Multinational telecom giant Telefonica is trialling a decentralized data marketplace that allows subscribers to sell their personal information, according to a statement.
Telefonica will play a key role in verifying consumers' data but its subsidiary Movistar will run the trial in Uruguay. They have partnered with the Wibson marketplace to connect users to around 10 data buyers made up of "technology platforms, advertisers, marketers, and academic and social-good researchers" via a blockchain-based mobile app. Launched in October, the app allows users to make a data transaction and receive 'payment' in WIB tokens via an Ethereum smart contract.

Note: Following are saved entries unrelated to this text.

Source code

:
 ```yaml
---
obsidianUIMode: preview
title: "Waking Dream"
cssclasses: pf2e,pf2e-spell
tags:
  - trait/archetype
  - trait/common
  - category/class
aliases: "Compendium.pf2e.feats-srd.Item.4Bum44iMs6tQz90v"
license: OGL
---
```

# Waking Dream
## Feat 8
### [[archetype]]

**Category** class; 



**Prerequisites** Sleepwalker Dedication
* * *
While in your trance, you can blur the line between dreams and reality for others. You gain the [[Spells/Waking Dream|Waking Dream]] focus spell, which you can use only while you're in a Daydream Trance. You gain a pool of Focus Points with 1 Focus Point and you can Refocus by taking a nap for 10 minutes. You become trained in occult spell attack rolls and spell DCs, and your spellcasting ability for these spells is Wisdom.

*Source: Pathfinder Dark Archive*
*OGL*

According to research, the average US consumers' phone stores around $240 a year in data; from Facebook, to browsing history, to location services' API. Wibson's CEO Mat Travizano told The Block that while individual pieces of data cost between $0.05 to $0.001 – "you can sell a lot."
"The marketplace gives consumers an easy way to profit from and control their personal data," he said, adding that Telefonica shares their ideological commitment to giving people back data ownership.
Indeed, data buyers on the Wibson marketplace share exactly "who, what for, and how long for" data will be used for, and individuals can then make a decision about who gets it.
The announcement hints at the growing interest around enterprise blockchain and its particular use case for disrupting data-ownership models.